Los residentes se materializaron, las enfermeras tomaron sus posiciones. Naomi ya estaba en las puertas de la bahía cuando la ambulancia retrocedió para entrar y fue una de las primeras manos en la camilla cuando lo empujaron hacia dentro. El hombre era joven, quizá de poco más de 30. tenía el pecho y los hombros anchos de esa forma particular, que habla de entrenamiento físico disciplinado mantenido durante años, no de vanidad.

 Su rostro estaba pálido por la pérdida de sangre, la mandíbula firme, incluso en la inconsciencia. Dos militares flanqueaban la camilla, vestidos de civil que les quedaba mal, de la forma en que siempre se ve la ropa civil en cuerpos militares cuando pretenden ser otra cosa. La documentación de ingreso del paciente estaba sellada en una carpeta roja que uno de los escoltas sostenía contra su pecho sin entregársela a nadie.

 ¿Con qué estamos trabajando? dijo Langford moviéndose junto a la camilla. Trauma abdominal cerrado, posible hemorragia interna, herida penetrante en el hombro izquierdo, laceraciones secundarias en el antebrazo y el cuello, consistente con el paramédico comenzó a leer de sus notas. Naomi estaba mirando las heridas, no escuchando su descripción, mirando.

Había visto heridas como esas antes, no en un hospital, no en un escenario de entrenamiento, el patrón de entrada en el hombro, el ángulo de las laceraciones secundarias, los moretones que ya empezaban a extenderse por el lado izquierdo de la caja torácica. Esas no eran lesiones de entrenamiento, no eran lesiones de accidente.

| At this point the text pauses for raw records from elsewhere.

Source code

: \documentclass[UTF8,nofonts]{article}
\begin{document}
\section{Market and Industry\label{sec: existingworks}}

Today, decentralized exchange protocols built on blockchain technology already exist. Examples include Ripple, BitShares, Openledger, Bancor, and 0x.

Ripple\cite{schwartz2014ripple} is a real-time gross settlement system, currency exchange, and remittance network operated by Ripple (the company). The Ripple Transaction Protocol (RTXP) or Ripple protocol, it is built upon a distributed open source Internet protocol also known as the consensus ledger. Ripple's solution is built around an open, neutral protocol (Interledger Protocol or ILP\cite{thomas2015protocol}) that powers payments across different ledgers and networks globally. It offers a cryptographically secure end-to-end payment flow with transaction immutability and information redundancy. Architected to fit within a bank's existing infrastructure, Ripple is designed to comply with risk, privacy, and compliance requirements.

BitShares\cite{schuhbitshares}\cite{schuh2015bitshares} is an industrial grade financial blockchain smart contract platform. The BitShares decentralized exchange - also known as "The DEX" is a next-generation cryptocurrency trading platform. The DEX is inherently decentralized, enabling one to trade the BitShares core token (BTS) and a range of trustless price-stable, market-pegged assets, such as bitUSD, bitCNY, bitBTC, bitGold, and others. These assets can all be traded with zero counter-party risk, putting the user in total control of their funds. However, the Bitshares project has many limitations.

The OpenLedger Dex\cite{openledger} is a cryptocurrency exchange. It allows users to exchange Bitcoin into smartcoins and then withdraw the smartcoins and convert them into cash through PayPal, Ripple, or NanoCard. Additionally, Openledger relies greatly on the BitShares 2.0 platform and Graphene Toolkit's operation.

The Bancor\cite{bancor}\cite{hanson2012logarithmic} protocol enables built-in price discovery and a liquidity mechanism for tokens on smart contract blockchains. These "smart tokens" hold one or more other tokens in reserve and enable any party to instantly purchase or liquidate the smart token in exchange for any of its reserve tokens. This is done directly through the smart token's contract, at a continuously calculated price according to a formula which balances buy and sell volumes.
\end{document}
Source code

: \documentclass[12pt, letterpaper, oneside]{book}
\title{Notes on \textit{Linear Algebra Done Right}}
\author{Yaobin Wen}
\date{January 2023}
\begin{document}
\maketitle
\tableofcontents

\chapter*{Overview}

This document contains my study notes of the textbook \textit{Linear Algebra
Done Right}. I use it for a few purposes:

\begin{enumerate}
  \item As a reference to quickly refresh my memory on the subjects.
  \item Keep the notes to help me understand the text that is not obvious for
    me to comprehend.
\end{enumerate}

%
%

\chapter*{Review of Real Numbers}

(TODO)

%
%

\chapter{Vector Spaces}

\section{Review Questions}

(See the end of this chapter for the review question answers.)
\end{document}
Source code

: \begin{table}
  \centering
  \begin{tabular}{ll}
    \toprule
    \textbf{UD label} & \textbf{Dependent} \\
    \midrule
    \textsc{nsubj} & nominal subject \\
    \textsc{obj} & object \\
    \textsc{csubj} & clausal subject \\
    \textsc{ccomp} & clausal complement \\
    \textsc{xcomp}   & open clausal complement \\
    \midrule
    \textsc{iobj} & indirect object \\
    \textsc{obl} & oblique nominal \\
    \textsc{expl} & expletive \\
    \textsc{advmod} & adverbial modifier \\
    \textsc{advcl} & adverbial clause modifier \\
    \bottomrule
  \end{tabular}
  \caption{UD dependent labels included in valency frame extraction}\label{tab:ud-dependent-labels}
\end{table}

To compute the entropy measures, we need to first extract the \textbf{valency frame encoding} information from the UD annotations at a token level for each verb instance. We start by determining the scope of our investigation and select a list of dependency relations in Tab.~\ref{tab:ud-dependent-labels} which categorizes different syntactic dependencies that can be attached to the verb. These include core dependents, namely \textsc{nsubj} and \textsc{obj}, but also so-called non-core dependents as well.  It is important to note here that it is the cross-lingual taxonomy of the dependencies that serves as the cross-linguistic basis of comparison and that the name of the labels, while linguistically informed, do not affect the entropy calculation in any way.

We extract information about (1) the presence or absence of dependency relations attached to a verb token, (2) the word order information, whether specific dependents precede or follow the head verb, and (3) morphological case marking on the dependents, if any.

 Las reconoció del mismo modo en que reconoces el olor de un lugar donde creciste, profundo, certero e imposible de confundir. Mantuvo el rostro inmóvil y no dijo nada. Lo trasladaron a la mesa de trauma. Langford estaba dando órdenes. El equipo respondía con eficiencia entrenada y una vía intravenosa fue colocada junto con un manguito de presión.

 Naomi ocupó su posición y trabajó con los demás, sus manos haciendo lo que debían hacer mientras su mente realizaba un cálculo completamente distinto. “La presión está cayendo”, anunció uno de los residentes. “Su abdomen está rígido,” dijo Naomi, manteniendo la voz nivelada. “La hemorragia no está donde están mirando. Basado en el patrón de los hematomas, probablemente hay un sangrado secundario.